Donald Trump has declared war on the planet. He appointed a climate change denialist to head the Environmental Protection Agency, and made deep cuts to water protection to further the coal industry. He appointed the CEO of ExxonMobil as Secretary of State, increased the budget of the oil-guzzling military, and is fueling more war like the bombing of Syria and Afghanistan.
Trump is reviving pipelines the climate justice movement stopped, including the Dakota Access Pipeline and the Keystone XL pipeline. He is building walls to keep out climate refugees and others. He is trying to silence climate science.
Even before Trump was elected, carbon emissions were heading towards climate chaos, and Trump has put his foot on the accelerator. When questioned about environmental protect, Trump said “We’ll be fine with the environment. We can leave a little bit.” And that’s all that will be left of the environment if Trump gets his way.

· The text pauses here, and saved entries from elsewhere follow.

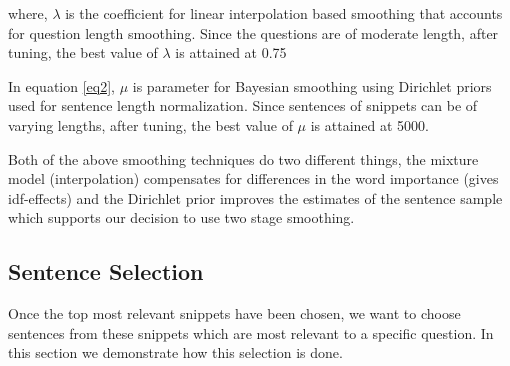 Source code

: where, $\lambda$ is the coefficient for linear interpolation based smoothing that accounts for question length smoothing. Since the questions are of moderate length, after tuning, the best value of $\lambda$ is attained at 0.75

In equation \ref{eq2}, $\mu$ is parameter for Bayesian smoothing using Dirichlet priors used for sentence length normalization. Since sentences of snippets can be of varying lengths, after tuning, the best value of $\mu$ is attained at 5000.

Both of the above smoothing techniques do two different things, the mixture model (interpolation) compensates for differences in the word importance (gives idf-effects) and the Dirichlet prior improves the estimates of the sentence sample which supports our decision to use two stage smoothing. 




\subsection{Sentence Selection}
Once the top most relevant snippets have been chosen, we want to choose sentences from these snippets which are most relevant to a specific question. In this section we demonstrate how this selection is done.


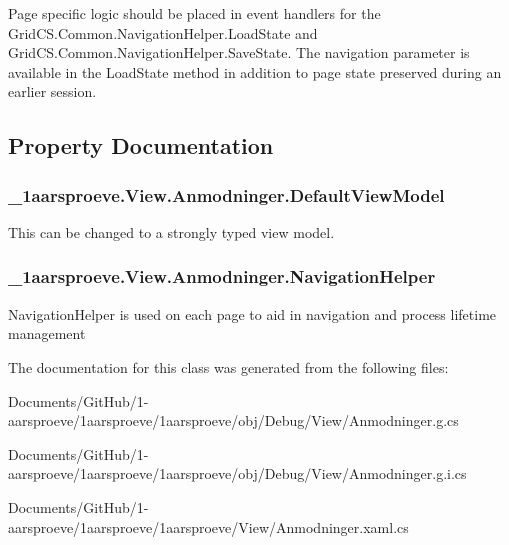 Page specific logic should be placed in event handlers for the Grid\+C\+S.\+Common.\+Navigation\+Helper.\+Load\+State and Grid\+C\+S.\+Common.\+Navigation\+Helper.\+Save\+State. The navigation parameter is available in the Load\+State method in addition to page state preserved during an earlier session. 

\subsection{Property Documentation}
\hypertarget{class__1aarsproeve_1_1_view_1_1_anmodninger_a8544ef30609182b566c238f066e299ea}{}
\subsubsection[{Default\+View\+Model}]{ \+\_\+1aarsproeve.\+View.\+Anmodninger.\+Default\+View\+Model\hspace{0.3cm}{\ttfamily [get]}}\label{class__1aarsproeve_1_1_view_1_1_anmodninger_a8544ef30609182b566c238f066e299ea}


This can be changed to a strongly typed view model. 

\hypertarget{class__1aarsproeve_1_1_view_1_1_anmodninger_ae64ed9357e521d04a9a1e36aaa0e80a9}{}
\subsubsection[{Navigation\+Helper}]{ \+\_\+1aarsproeve.\+View.\+Anmodninger.\+Navigation\+Helper\hspace{0.3cm}{\ttfamily [get]}}\label{class__1aarsproeve_1_1_view_1_1_anmodninger_ae64ed9357e521d04a9a1e36aaa0e80a9}


Navigation\+Helper is used on each page to aid in navigation and process lifetime management 



The documentation for this class was generated from the following files\+:\begin{DoxyCompactItemize}
\item 
Documents/\+Git\+Hub/1-\/aarsproeve/1aarsproeve/1aarsproeve/obj/\+Debug/\+View/Anmodninger.\+g.\+cs\item 
Documents/\+Git\+Hub/1-\/aarsproeve/1aarsproeve/1aarsproeve/obj/\+Debug/\+View/Anmodninger.\+g.\+i.\+cs\item 
Documents/\+Git\+Hub/1-\/aarsproeve/1aarsproeve/1aarsproeve/\+View/Anmodninger.\+xaml.\+cs\end{DoxyCompactItemize}
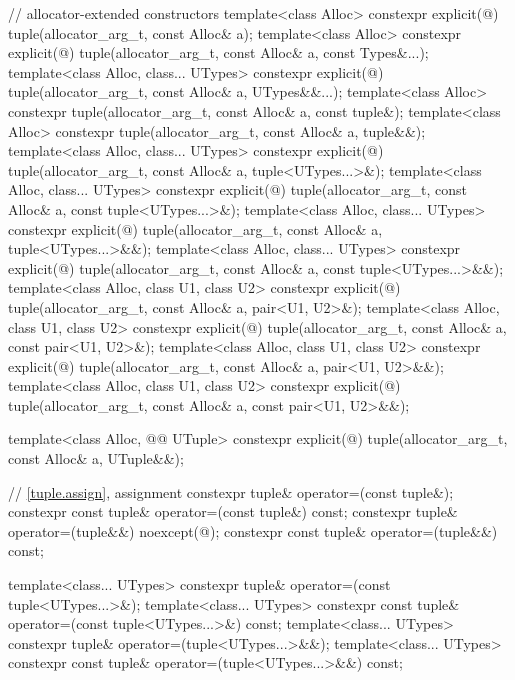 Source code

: \begin{codeblock}
{{    // allocator-extended constructors
    template<class Alloc>
      constexpr explicit(@\seebelow@)
        tuple(allocator_arg_t, const Alloc& a);
    template<class Alloc>
      constexpr explicit(@\seebelow@)
        tuple(allocator_arg_t, const Alloc& a, const Types&...);
    template<class Alloc, class... UTypes>
      constexpr explicit(@\seebelow@)
        tuple(allocator_arg_t, const Alloc& a, UTypes&&...);
    template<class Alloc>
      constexpr tuple(allocator_arg_t, const Alloc& a, const tuple&);
    template<class Alloc>
      constexpr tuple(allocator_arg_t, const Alloc& a, tuple&&);
    template<class Alloc, class... UTypes>
      constexpr explicit(@\seebelow@)
        tuple(allocator_arg_t, const Alloc& a, tuple<UTypes...>&);
    template<class Alloc, class... UTypes>
      constexpr explicit(@\seebelow@)
        tuple(allocator_arg_t, const Alloc& a, const tuple<UTypes...>&);
    template<class Alloc, class... UTypes>
      constexpr explicit(@\seebelow@)
        tuple(allocator_arg_t, const Alloc& a, tuple<UTypes...>&&);
    template<class Alloc, class... UTypes>
      constexpr explicit(@\seebelow@)
        tuple(allocator_arg_t, const Alloc& a, const tuple<UTypes...>&&);
    template<class Alloc, class U1, class U2>
      constexpr explicit(@\seebelow@)
        tuple(allocator_arg_t, const Alloc& a, pair<U1, U2>&);
    template<class Alloc, class U1, class U2>
      constexpr explicit(@\seebelow@)
        tuple(allocator_arg_t, const Alloc& a, const pair<U1, U2>&);
    template<class Alloc, class U1, class U2>
      constexpr explicit(@\seebelow@)
        tuple(allocator_arg_t, const Alloc& a, pair<U1, U2>&&);
    template<class Alloc, class U1, class U2>
      constexpr explicit(@\seebelow@)
        tuple(allocator_arg_t, const Alloc& a, const pair<U1, U2>&&);

    template<class Alloc, @@ UTuple>
      constexpr explicit(@\seebelow@) tuple(allocator_arg_t, const Alloc& a, UTuple&&);

    // \ref{tuple.assign},  assignment
    constexpr tuple& operator=(const tuple&);
    constexpr const tuple& operator=(const tuple&) const;
    constexpr tuple& operator=(tuple&&) noexcept(@\seebelow@);
    constexpr const tuple& operator=(tuple&&) const;

    template<class... UTypes>
      constexpr tuple& operator=(const tuple<UTypes...>&);
    template<class... UTypes>
      constexpr const tuple& operator=(const tuple<UTypes...>&) const;
    template<class... UTypes>
      constexpr tuple& operator=(tuple<UTypes...>&&);
    template<class... UTypes>
      constexpr const tuple& operator=(tuple<UTypes...>&&) const;

}}
\end{codeblock}
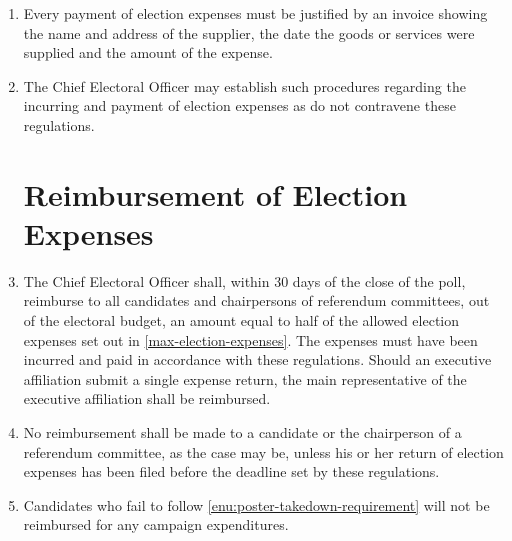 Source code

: \documentclass[oneside]{book}
\begin{document}
\begin{enumerate}
\item Every payment of election expenses must be justified by an invoice
showing the name and address of the supplier, the date the goods or
services were supplied and the amount of the expense. 
\item The Chief Electoral Officer may establish such procedures regarding
the incurring and payment of election expenses as do not contravene
these regulations. 

\section{\label{Reimbursement_of_Election_Expenses}Reimbursement of Election
Expenses }
\item The Chief Electoral Officer shall, within 30 days of the close of
the poll, reimburse to all candidates and chairpersons of referendum
committees, out of the electoral budget, an amount equal to half of
the allowed election expenses set out in \autoref{max-election-expenses}.
The expenses must have been incurred and paid in accordance with these
regulations. Should an executive affiliation submit a single expense
return, the main representative of the executive affiliation shall
be reimbursed. 
\item No reimbursement shall be made to a candidate or the chairperson of
a referendum committee, as the case may be, unless his or her return
of election expenses has been filed before the deadline set by these
regulations. 
\item Candidates who fail to follow \autoref{enu:poster-takedown-requirement}
will not be reimbursed for any campaign expenditures. 


\end{enumerate}
\end{document}
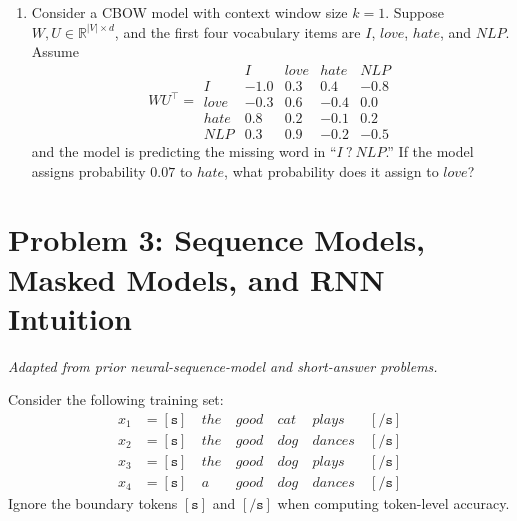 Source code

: \begin{enumerate}[label=(\alph*)]
\item Consider a CBOW model with context window size \(k=1\). Suppose \(W,U \in \mathbb{R}^{|V|\times d}\), and the first four vocabulary items are \(I\), \(love\), \(hate\), and \(NLP\). Assume
\[
W U^\top =
\begin{array}{c|rrrr}
 & I & love & hate & NLP \\
\hline
I    & -1.0 & 0.3 & 0.4 & -0.8 \\
love & -0.3 & 0.6 & -0.4 & 0.0 \\
hate & 0.8  & 0.2 & -0.1 & 0.2 \\
NLP  & 0.3  & 0.9 & -0.2 & -0.5
\end{array}
\]
and the model is predicting the missing word in ``\(I\ ?\ NLP\).'' If the model assigns probability \(0.07\) to \(hate\), what probability does it assign to \(love\)?
\end{enumerate}



\section*{Problem 3: Sequence Models, Masked Models, and RNN Intuition}
\textit{Adapted from prior neural-sequence-model and short-answer problems.}

Consider the following training set:
\[
\begin{aligned}
x_1 &= [\texttt{s}]~&the~&good~&cat~&plays~&[\texttt{/s}] \\
x_2 &= [\texttt{s}]~&the~&good~&dog~&dances~&[\texttt{/s}] \\
x_3 &= [\texttt{s}]~&the~&good~&dog~&plays~&[\texttt{/s}] \\
x_4 &= [\texttt{s}]~&a~&good~&dog~&dances~&[\texttt{/s}]
\end{aligned}
\]
Ignore the boundary tokens \([\texttt{s}]\) and \([\texttt{/s}]\) when computing token-level accuracy.

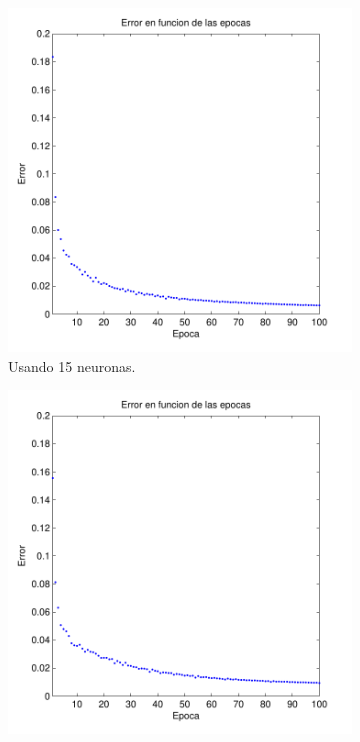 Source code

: \documentclass[informe.tex]{subfiles}
\begin{document}
    \begin{figure}
        \centering
        \begin{subfigure}[b]{0.32\textwidth}
                \includegraphics[width=\textwidth]{graficos/error_fold1_15_binary_100_05.pdf}
                \caption{Usando 15 neuronas.}
                \label{fig:d1-f1-05-n15}
        \end{subfigure}
        \begin{subfigure}[b]{0.32\textwidth}
                \includegraphics[width=\textwidth]{graficos/error_fold1_20_binary_100_05.pdf}

\end{subfigure}
\end{figure}
\end{document}
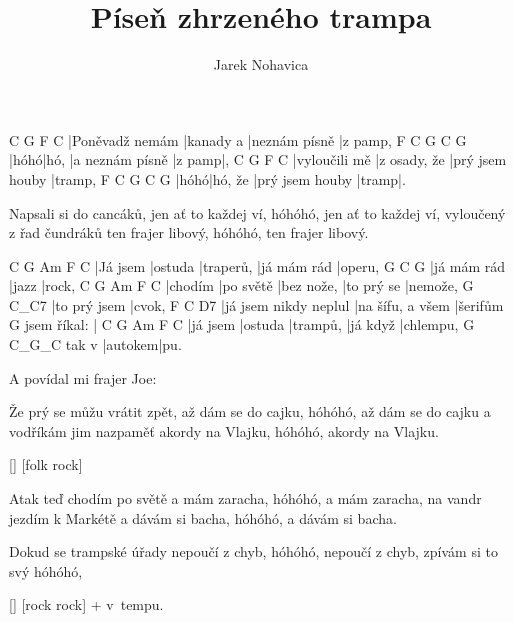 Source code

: \documentclass{song}
\author{Jarek Nohavica}
\title{Píseň zhrzeného trampa}
\begin{document}
\strophe
C               G         F             C
|Poněvadž nemám |kanady a |neznám písně |z pamp,
F    C    G               C      G
|hóhó|hó, |a neznám písně |z pamp|,
C             G            F               C
|vyloučili mě |z osady, že |prý jsem houby |tramp,
F    C       G               C     G
|hóhó|hó, že |prý jsem houby |tramp|.
\endstrophe

\strophe*
Napsali si do cancáků, jen ať to každej ví,
hóhóhó, jen ať to každej ví,
vyloučený z řad čundráků ten frajer libový,
hóhóhó, ten frajer libový.
\endstrophe

C        G       Am        F           C
|Já jsem |ostuda |traperů, |já mám rád |operu,
G           C     G
|já mám rád |jazz |rock,
C       G         Am         F          C
|chodím |po světě |bez nože, |to prý se |nemože,
G            C_C7
|to prý jsem |cvok,
F                     C                D7
|já jsem nikdy neplul |na šífu, a všem |šerifům
            G
jsem říkal: |
C        G       Am       F        C
|já jsem |ostuda |trampů, |já když |chlempu,
      G       C_G_C
tak v |autokem|pu.
\endstrophe

\bigskip

\begin{multicols}{2}

\strophe*
A povídal mi frajer Joe: 
\endstrophe

\strophe*
Že prý se můžu vrátit zpět, až dám se do cajku,
hóhóhó, až dám se do cajku
a vodříkám jim nazpaměť akordy na Vlajku,
hóhóhó, akordy na Vlajku.
\endstrophe

\ref{} [folk rock]

\columnbreak

\strophe*
Atak teď chodím po světě a mám zaracha,
hóhóhó, a mám zaracha,
na vandr jezdím k Markétě a dávám si bacha,
hóhóhó, a dávám si bacha.
\endstrophe

\strophe*
Dokud se trampské úřady nepoučí z chyb,
hóhóhó, nepoučí z chyb,
zpívám si to svý 
hóhóhó, 
\endstrophe

\ref{} [rock rock] + v~tempu.

\end{multicols}
\end{document}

Trudeau no friend of climate justice
Trudeau came to office on a wave of opposition to Harper’s oily politics and racist attacks on Muslims. His Liberal party was elected on a promise of real change including a solemn commitment to establish a new relationship with First Nations based on the UN Declaration on the Rights of Indigenous People and to revamp the National Energy Board’s review process and respect the right of local communities to deny permission for destructive fossil fuel projects.
Less than 18 months into his mandate he has broken virtually all of these promises, approving Petronas LNG, Site C Dam, Kinder Morgan and Line 3 and promising to work with Trump on the Keystone XL project over the objections of First Nations and local communities. When Trump revived Keystone XL, Trudeau said he “reiterated [his] support for the project”, boasting that “I’ve been on the record for many years supporting it”.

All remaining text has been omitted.